From the data below, copy exactly the lines that lie between the one holding "3. Your cluster" and the one holding "The extension has", including both, and nothing more.
Entries supplied below:
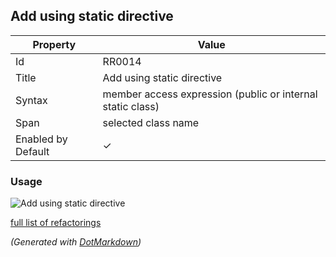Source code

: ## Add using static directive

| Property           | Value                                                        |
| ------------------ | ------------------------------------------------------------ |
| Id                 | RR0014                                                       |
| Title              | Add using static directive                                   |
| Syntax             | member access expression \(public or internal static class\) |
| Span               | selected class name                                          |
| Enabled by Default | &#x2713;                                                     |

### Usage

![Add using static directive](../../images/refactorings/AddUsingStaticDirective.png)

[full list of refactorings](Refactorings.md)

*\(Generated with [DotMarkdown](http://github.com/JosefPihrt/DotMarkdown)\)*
End of Entries supplied.
Entries supplied below:
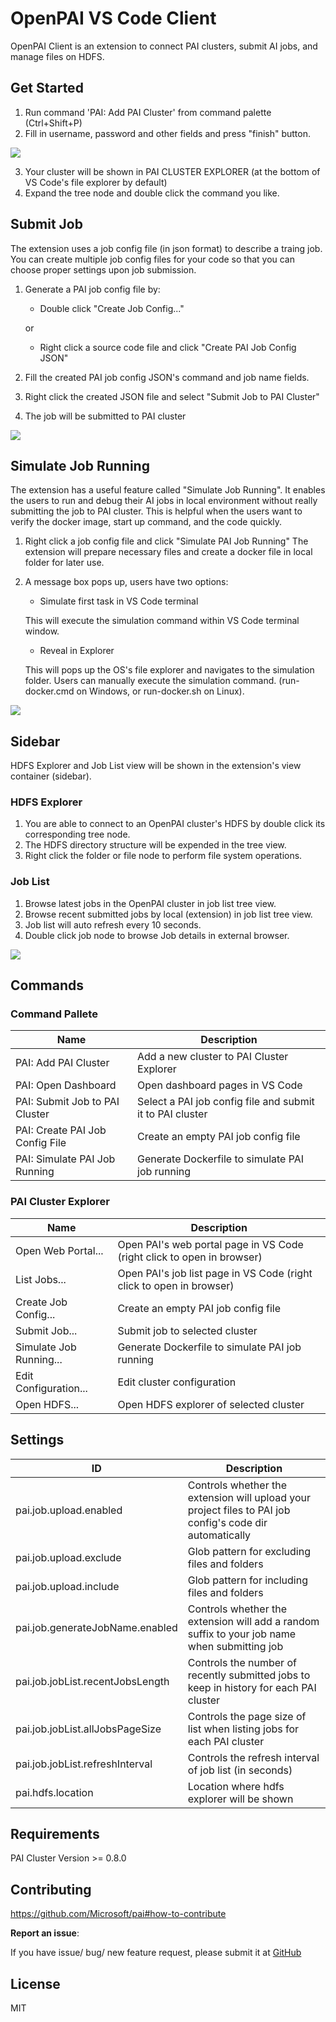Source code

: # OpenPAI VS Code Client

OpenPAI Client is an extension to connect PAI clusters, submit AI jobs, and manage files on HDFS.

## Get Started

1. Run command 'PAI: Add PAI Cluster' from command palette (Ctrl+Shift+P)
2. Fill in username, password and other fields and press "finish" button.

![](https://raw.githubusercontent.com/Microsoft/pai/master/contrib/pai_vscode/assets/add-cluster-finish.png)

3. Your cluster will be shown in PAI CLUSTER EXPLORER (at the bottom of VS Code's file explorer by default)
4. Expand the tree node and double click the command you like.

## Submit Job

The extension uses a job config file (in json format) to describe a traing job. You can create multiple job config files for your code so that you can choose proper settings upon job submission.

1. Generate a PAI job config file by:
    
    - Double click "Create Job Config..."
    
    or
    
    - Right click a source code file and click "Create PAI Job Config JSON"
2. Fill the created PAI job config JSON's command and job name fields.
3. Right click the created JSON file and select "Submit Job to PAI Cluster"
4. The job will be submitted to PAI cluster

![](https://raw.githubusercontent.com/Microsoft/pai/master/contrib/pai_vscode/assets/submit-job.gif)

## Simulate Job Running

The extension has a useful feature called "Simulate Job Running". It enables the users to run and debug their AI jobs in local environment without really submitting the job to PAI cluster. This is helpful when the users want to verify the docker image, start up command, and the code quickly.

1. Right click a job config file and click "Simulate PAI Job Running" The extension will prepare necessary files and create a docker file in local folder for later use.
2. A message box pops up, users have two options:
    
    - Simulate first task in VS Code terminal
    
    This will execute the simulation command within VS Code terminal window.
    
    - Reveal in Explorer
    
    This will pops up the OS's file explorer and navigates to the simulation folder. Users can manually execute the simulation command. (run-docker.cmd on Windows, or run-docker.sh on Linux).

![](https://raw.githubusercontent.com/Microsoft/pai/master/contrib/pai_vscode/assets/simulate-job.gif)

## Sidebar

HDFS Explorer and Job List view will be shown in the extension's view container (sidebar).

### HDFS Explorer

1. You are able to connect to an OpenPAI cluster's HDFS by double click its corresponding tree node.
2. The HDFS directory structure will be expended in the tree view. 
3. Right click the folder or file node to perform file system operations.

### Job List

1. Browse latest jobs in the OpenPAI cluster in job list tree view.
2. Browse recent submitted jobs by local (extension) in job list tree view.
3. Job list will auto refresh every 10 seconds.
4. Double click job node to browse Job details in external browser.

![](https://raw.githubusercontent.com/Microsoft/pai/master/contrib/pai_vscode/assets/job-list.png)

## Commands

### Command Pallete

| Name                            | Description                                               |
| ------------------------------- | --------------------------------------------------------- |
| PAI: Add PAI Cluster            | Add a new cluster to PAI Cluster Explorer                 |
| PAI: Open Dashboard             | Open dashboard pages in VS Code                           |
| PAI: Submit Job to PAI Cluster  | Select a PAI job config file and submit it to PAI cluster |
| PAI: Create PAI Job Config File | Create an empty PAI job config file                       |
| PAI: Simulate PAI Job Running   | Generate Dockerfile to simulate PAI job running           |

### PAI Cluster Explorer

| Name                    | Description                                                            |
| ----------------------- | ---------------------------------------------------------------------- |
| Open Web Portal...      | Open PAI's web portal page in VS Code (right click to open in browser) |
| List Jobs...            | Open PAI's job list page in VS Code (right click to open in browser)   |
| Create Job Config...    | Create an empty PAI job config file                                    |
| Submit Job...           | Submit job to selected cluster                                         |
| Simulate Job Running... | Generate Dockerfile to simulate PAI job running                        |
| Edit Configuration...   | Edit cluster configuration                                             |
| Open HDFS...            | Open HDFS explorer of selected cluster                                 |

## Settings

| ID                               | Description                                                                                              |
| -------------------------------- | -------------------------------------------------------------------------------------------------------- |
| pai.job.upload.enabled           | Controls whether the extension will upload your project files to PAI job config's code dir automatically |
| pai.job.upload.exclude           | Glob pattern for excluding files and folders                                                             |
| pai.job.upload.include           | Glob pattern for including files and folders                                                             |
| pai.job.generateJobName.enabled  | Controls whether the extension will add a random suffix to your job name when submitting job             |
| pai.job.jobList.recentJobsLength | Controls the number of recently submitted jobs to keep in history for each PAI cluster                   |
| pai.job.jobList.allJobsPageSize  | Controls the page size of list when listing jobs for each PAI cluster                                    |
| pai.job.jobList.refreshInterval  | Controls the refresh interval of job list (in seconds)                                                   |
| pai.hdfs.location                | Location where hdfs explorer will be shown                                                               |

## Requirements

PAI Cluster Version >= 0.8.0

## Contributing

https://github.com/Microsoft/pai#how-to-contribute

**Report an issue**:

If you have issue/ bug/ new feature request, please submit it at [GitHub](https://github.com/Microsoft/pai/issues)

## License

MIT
End of Entries supplied.
Entries supplied below:
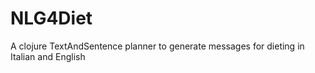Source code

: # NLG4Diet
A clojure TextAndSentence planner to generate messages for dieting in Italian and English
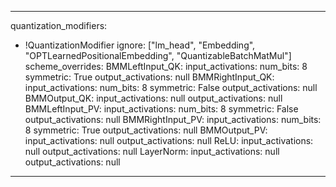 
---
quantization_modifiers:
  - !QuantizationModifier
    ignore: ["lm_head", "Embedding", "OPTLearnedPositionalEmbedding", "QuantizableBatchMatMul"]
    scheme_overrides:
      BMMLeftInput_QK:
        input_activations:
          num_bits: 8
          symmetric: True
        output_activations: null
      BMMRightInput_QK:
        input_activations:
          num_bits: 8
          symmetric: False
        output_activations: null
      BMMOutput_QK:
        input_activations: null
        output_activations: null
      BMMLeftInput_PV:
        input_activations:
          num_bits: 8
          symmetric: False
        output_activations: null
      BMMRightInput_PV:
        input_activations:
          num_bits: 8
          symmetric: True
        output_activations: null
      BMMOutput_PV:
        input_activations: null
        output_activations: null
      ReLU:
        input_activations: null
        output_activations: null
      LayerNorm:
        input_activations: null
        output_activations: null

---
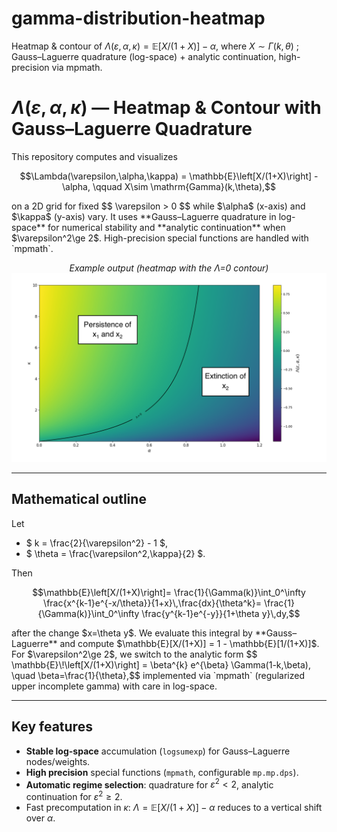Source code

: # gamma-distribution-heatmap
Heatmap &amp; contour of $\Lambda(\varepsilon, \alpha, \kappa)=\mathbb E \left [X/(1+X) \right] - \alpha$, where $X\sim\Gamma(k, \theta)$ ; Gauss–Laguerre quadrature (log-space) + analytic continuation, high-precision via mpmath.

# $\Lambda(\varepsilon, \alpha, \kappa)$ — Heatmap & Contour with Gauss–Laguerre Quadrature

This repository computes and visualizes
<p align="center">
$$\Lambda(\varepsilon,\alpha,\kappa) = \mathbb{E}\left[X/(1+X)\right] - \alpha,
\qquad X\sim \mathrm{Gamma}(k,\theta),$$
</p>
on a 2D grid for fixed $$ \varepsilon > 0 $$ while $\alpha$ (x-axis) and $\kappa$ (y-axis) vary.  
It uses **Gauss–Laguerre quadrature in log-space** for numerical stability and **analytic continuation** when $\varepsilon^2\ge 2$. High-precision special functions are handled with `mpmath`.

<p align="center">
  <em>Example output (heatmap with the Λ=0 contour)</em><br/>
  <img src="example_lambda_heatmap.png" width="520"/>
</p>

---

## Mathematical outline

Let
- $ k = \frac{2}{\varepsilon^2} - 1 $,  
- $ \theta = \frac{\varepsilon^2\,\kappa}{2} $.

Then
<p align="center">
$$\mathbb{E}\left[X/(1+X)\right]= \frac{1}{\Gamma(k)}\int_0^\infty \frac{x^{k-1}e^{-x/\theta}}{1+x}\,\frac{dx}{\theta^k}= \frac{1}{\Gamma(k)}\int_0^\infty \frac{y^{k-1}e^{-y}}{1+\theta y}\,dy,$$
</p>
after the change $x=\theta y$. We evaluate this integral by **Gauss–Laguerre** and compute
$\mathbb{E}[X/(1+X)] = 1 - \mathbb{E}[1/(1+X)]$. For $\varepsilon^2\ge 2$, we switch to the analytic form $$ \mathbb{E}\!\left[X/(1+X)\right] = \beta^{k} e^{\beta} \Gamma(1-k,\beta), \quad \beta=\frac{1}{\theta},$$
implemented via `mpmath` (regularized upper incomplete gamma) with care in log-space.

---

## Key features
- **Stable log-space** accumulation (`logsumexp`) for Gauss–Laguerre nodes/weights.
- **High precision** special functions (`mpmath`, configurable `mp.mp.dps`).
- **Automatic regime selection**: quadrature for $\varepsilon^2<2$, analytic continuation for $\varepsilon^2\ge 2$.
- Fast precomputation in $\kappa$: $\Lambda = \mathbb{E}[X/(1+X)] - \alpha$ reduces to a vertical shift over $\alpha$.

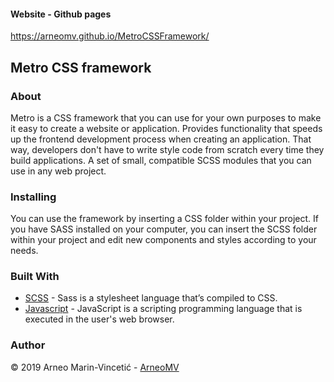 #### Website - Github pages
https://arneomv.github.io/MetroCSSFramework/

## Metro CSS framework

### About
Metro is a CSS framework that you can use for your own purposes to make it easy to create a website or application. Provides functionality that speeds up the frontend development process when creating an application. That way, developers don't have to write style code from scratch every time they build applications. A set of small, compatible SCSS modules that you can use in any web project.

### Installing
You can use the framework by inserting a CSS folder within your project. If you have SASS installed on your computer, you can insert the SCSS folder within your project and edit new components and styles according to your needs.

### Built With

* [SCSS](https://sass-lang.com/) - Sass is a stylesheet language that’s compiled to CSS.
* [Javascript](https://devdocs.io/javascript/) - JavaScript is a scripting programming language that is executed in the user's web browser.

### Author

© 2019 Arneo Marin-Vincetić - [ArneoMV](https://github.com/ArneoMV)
End of Entries supplied.
[Solution to this problem]:
3. Your cluster will be shown in PAI CLUSTER EXPLORER (at the bottom of VS Code's file explorer by default)
4. Expand the tree node and double click the command you like.

## Submit Job

The extension uses a job config file (in json format) to describe a traing job. You can create multiple job config files for your code so that you can choose proper settings upon job submission.

1. Generate a PAI job config file by:
    
    - Double click "Create Job Config..."
    
    or
    
    - Right click a source code file and click "Create PAI Job Config JSON"
2. Fill the created PAI job config JSON's command and job name fields.
3. Right click the created JSON file and select "Submit Job to PAI Cluster"
4. The job will be submitted to PAI cluster

![](https://raw.githubusercontent.com/Microsoft/pai/master/contrib/pai_vscode/assets/submit-job.gif)

## Simulate Job Running

The extension has a useful feature called "Simulate Job Running". It enables the users to run and debug their AI jobs in local environment without really submitting the job to PAI cluster. This is helpful when the users want to verify the docker image, start up command, and the code quickly.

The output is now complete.